Finding a therapist or psychiatrist also can be especially difficult for this population, since few mental health workers accept Medicaid — the plan that covers about 60% of Mercy’s patients, Atlas said.

But help doesn’t have to come from a therapist, Standeven said. She advocates for collaborative care models, where different kinds of providers work together to treat patients. An OB-GYN office, for example, may employ a social worker to help women navigate the mental health system.

“That kind of opens up the funnel that’s clogged right now for patients with more severe psychiatric illness to be seen in-person by experts in the area,” she said. “Right now, we don’t have offense or defense. We just are flooded.”

Making noise

Vocci’s home is usually filled with the clamor of three young boys, two cats and two dogs. But earlier this month, it was quiet as she stood in her kitchen in front of a shrine to her little sister.

Each day, Vocci lights a tall, milky white candle that sits before a framed photo of Kolbe. On the table, a vase is filled with seashells that look like tiny ballet slippers. Kolbe, a dance instructor, used to call them “slipper shells,” Vocci said. After her sister died, she collected them at New York’s Crescent Beach — one of Kolbe’s favorite places.

More than three months after Kolbe took her own life, Vocci and her mother are starting to accept that grieving the loss of her will be a lifelong journey. Sometimes, when Vocci is driving, her stomach will drop as she realizes again that her little sister is gone. Then, the tears come.
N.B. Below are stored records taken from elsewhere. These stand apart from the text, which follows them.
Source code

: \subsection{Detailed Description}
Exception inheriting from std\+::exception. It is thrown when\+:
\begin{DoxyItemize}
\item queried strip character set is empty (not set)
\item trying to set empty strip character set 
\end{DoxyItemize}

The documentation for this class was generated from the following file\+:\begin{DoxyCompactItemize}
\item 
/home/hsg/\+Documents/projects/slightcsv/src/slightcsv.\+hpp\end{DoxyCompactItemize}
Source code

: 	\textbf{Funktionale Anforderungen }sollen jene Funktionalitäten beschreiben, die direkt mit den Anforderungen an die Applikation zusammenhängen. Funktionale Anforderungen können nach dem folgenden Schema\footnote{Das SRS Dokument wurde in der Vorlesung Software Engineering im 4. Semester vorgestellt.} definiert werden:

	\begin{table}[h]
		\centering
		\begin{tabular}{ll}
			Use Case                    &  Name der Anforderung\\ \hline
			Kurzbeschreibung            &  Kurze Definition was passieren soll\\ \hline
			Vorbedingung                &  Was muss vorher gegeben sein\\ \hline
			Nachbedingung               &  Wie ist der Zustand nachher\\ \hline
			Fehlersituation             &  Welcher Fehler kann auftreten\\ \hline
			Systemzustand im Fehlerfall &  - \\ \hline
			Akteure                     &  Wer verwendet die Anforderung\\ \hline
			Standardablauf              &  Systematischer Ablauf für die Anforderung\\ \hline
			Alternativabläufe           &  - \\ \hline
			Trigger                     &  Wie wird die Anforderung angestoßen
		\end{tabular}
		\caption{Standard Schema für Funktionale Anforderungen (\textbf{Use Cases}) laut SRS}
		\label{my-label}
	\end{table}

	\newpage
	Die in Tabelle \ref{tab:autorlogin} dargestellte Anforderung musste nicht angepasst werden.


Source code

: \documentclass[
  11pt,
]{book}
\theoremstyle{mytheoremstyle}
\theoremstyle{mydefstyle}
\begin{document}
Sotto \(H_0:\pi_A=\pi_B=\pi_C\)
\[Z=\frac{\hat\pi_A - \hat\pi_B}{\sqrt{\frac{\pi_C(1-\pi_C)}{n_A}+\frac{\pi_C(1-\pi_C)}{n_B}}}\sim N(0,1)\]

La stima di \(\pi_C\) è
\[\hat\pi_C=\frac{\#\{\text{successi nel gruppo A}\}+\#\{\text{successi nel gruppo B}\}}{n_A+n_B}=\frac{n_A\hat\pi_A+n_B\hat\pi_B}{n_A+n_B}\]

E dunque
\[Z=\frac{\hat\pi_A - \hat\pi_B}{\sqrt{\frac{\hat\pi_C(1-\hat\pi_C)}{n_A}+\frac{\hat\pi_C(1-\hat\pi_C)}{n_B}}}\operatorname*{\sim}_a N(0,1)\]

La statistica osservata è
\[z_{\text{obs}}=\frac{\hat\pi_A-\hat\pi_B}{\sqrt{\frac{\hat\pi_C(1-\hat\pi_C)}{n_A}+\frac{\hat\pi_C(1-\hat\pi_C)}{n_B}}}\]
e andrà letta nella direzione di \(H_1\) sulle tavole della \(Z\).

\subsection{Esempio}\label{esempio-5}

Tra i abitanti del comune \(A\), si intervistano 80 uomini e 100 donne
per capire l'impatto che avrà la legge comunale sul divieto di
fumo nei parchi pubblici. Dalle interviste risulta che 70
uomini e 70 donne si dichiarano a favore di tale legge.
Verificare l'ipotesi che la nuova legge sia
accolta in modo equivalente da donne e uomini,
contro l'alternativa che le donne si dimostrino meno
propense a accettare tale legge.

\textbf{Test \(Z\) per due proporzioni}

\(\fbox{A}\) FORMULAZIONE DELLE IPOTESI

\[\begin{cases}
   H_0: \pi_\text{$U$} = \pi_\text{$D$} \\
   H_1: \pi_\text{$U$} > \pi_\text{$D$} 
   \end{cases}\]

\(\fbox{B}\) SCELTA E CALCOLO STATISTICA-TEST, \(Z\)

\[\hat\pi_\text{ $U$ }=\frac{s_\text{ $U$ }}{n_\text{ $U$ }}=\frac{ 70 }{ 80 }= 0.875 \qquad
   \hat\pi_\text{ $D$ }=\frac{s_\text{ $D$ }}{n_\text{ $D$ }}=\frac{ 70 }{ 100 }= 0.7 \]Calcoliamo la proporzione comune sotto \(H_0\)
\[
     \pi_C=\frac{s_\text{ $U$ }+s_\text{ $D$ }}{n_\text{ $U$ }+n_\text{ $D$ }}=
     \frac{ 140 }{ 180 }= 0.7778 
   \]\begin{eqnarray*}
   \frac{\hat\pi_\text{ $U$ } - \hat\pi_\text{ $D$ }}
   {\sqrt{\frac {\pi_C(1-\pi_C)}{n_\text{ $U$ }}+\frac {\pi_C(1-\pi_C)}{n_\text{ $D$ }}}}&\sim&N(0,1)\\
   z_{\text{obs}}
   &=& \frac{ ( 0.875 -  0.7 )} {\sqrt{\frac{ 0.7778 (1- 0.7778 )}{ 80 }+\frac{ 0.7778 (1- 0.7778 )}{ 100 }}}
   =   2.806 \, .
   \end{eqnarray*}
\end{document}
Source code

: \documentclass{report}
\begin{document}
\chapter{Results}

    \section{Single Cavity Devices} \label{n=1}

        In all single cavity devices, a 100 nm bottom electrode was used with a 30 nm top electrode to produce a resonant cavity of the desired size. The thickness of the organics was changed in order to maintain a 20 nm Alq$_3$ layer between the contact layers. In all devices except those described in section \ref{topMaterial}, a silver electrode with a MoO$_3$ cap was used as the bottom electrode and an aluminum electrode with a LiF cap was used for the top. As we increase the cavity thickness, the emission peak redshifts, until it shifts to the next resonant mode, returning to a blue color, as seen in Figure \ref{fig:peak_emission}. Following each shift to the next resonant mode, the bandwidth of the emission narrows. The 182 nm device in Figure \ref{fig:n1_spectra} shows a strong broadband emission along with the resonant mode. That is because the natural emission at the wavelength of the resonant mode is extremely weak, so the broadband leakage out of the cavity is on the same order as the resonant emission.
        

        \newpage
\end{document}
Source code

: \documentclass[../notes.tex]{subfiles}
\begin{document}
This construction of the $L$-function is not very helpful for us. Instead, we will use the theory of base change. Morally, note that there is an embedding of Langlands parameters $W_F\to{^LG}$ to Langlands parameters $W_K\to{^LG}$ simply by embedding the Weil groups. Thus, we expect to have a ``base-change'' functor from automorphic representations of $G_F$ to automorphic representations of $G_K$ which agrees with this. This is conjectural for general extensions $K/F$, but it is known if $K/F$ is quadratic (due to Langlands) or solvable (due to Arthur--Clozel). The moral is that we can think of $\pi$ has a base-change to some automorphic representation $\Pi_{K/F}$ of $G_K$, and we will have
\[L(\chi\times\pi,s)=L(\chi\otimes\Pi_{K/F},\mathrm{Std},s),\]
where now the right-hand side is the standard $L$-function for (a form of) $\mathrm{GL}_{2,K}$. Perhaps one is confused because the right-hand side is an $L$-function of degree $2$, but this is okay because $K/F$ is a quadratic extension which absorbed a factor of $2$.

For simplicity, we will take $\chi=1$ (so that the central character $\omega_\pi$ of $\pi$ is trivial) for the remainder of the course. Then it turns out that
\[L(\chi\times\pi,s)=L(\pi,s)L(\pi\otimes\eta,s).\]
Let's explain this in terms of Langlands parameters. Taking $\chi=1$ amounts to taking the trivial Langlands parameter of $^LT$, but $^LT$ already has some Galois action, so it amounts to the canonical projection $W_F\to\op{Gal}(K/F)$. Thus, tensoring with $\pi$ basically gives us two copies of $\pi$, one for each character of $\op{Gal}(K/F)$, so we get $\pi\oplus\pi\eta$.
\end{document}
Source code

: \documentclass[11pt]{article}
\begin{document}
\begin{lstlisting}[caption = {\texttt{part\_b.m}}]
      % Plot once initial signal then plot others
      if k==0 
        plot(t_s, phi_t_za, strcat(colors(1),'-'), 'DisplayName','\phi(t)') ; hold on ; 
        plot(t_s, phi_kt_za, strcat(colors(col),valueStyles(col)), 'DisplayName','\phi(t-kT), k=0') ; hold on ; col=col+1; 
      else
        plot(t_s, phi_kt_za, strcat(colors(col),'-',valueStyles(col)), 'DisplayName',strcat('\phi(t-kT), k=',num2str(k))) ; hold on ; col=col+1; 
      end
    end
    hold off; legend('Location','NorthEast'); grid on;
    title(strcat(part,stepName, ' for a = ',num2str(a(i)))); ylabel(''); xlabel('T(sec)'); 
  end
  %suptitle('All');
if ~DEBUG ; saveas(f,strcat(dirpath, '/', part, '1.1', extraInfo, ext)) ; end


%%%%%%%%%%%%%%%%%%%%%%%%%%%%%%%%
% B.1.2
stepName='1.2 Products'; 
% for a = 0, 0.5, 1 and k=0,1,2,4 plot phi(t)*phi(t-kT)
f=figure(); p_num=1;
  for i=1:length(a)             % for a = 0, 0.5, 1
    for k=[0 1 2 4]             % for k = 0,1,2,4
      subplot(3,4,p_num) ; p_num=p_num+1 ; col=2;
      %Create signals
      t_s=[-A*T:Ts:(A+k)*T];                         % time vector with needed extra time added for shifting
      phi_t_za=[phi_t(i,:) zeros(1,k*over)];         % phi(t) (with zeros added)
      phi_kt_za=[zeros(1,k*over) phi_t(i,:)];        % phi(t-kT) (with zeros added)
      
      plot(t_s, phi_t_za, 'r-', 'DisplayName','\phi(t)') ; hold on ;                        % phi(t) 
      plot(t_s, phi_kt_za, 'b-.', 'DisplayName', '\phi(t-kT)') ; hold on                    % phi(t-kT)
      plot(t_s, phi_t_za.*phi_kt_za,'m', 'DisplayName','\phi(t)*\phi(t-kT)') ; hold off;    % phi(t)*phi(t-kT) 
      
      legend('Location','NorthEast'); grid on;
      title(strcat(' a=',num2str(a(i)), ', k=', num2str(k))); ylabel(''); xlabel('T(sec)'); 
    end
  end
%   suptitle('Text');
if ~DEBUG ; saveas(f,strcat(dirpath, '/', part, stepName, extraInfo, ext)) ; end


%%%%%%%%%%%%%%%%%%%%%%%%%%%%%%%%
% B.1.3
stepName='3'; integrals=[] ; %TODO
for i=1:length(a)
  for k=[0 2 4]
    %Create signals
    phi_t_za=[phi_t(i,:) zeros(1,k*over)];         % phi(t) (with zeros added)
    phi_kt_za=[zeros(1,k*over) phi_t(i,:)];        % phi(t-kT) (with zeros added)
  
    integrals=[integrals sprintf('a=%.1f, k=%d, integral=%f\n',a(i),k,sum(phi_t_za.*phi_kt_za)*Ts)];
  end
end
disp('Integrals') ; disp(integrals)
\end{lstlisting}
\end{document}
Vocci has always been keyed into local politics. Kolbe wasn’t so much — she’d tell her big sister to calm down when she was on a soapbox. With Kolbe no longer around to tease her, Vocci’s interest in policy has morphed into a powerful source of purpose.

Vocci hopes to start a Maryland chapter of Postpartum Support International, a nonprofit that aims to increase awareness about the emotional changes that women experience during pregnancy and after birth. And she’s starting a charitable organization named after her sister — Andrea’s Wish Foundation.

The foundation is in its infancy, but Vocci hopes that one day it will raise enough money to help train health care providers to better treat maternal mental health conditions and help women afford therapy and find support groups.

Kolbe left a large hole in the Long Island dance community, Vocci said. She worked at a dance center there and taught and mentored hundreds of little girls over the years. But Vocci wants to ensure that her sister’s legacy will shine far beyond New York.

“I am here to make some noise,” she said.